# very sad day for me today



## Packleader (Nov 27, 2007)

As I sit here waiting listening to the clock tic I know that each tic brings me closer to telling my beloved Hilo good-bye. He is a Siamese cat almost 20 years old now and his little body has said that the time has come. I am an hour and a half from his appointment with the vet. It has been a long day. He has had a long life and a good life but it doesn't make saying good-bye any easier. His love Madam Pele is waiting at the bridge for him along with his many siblings that have gone before him over the years but I am none the less devastated.

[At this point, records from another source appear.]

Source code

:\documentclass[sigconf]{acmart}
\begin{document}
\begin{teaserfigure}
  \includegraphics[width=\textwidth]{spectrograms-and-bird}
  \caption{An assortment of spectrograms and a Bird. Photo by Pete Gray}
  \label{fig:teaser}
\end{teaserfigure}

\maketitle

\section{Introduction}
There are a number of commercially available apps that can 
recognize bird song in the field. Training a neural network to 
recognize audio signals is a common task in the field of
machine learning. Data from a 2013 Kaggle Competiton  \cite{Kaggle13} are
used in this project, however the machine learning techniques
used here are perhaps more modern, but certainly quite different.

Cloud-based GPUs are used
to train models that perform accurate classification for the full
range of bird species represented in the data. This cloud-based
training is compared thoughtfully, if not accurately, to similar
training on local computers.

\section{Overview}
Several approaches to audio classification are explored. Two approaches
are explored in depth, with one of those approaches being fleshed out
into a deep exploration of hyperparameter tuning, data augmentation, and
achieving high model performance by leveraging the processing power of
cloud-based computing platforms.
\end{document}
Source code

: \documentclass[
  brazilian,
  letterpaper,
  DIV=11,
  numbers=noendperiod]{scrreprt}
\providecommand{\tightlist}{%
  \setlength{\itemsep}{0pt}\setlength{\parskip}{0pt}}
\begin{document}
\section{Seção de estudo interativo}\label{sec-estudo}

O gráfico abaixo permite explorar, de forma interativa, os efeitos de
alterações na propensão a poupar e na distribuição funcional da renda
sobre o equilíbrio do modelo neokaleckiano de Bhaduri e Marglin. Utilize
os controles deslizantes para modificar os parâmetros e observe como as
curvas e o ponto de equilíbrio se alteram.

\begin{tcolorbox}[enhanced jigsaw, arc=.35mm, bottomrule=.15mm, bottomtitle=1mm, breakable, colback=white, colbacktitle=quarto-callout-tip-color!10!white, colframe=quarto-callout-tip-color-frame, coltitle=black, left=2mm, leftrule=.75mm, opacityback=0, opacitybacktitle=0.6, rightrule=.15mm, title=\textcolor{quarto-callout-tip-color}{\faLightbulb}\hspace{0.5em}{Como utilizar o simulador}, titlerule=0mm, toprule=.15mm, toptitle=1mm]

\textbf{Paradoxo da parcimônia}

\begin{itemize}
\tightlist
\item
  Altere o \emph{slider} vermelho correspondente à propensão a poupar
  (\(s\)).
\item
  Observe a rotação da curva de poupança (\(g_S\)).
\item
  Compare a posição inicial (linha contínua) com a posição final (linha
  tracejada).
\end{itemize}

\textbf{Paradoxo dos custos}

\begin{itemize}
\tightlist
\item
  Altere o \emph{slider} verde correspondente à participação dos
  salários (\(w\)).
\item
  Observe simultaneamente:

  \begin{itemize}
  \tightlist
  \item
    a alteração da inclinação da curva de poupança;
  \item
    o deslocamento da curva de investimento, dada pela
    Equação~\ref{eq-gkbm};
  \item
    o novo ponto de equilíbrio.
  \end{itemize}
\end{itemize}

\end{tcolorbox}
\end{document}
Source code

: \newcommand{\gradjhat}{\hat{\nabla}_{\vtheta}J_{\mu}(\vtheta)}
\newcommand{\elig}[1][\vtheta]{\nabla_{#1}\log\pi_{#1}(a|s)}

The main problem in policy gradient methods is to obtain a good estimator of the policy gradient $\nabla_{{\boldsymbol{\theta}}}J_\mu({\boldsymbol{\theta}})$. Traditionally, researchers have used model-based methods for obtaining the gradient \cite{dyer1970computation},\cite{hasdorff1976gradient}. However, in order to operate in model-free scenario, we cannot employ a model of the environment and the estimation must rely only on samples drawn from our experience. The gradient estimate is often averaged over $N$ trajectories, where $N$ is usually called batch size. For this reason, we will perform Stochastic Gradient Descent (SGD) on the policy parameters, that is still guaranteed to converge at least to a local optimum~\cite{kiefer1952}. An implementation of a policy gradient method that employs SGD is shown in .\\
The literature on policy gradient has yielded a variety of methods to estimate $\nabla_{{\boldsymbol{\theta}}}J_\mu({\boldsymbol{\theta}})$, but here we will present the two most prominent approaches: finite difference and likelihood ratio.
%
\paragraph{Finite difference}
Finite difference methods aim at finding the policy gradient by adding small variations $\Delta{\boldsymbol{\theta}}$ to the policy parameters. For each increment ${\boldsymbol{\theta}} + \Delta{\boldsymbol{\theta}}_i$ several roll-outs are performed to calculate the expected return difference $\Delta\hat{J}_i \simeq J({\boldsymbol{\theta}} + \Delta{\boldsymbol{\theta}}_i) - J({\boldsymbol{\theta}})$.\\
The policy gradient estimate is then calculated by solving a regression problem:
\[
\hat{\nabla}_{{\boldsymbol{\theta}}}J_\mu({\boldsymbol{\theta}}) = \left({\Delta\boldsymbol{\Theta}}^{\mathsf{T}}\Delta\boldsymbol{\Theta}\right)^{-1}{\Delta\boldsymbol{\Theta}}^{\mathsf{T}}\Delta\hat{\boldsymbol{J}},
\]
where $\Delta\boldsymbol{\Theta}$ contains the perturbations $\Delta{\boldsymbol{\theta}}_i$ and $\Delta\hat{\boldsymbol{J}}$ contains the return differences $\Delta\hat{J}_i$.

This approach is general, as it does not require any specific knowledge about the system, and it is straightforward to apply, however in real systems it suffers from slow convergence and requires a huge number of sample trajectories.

I am filling the tics so thought I would write. Thank you for listening or in this case reading.


----------



## LOVEisGOLDEN (Jan 4, 2008)

Hugs to you...so sorry to hear this.


----------



## missmarstar (Jul 22, 2007)

its never easy to say goodbye to a beloved pet.... just keep in mind that you gave him a wonderful happy and LONG life... and he'll be waiting for you at the bridge


----------



## Old Gold Mum2001 (Feb 25, 2007)

((((((hugs))))))

No, it doesn't make it any easier 

Saying a gentle prayer for you and Hilo


----------



## Jackson'sMom (Oct 13, 2007)

Sweet dreams, dear Hilo. You gave him a long and wonderful life, but even after 20 years of love, it's always too soon to say goodbye. I'm so sorry.


----------



## daisydogmom (Feb 26, 2007)

Oh gosh, I'm so sorry to hear this. You and Hilo will be in my thoughts.


----------



## rik6230 (Jan 8, 2008)

My thoughts are with you.


----------



## TiffanyK (Mar 3, 2008)

I am so sorry to read this! {{Hugs}} I wish I had something "better" to say 

Tiffany


----------



## 3 goldens (Sep 30, 2005)

i am so sorry. We lost our beloved Pippi just about 2 years ago at age 17. I still miss her. She was the best cat i ever knew. she LOVED our grandkids and they could carry her by her head, her tail, upside down (we made them put her down when we caught them carrying her in such ways), and she would still be purring and stay right with them when they put her down. Most cats would have run and hid, but not our Pippi--she just wanted to be with the little kids. Is always so sad when we lose a beloved pet regardless of what species.


----------



## GoldenDaisy (Jul 16, 2007)

So sorry about Hilo. Sounds like he had a wonderful and long life. Our Oreo cat left us for the bridge in 2001. My thoughts are with you tonight, please try to focus on good times and the nice long life Hilo had with you.


----------



## Penny & Maggie's Mom (Oct 4, 2007)

It's never easy to say goodbye. Your friends here are sending good thoughts your way and saying a prayer to ease Hilo on his journey. Bless you.


----------



## paula bedard (Feb 5, 2008)

Loving words from a breaking heart. I'm sure he knows how much you love him.


----------



## cubbysan (Mar 13, 2007)

My thoughts and prayers are with you and Hilo.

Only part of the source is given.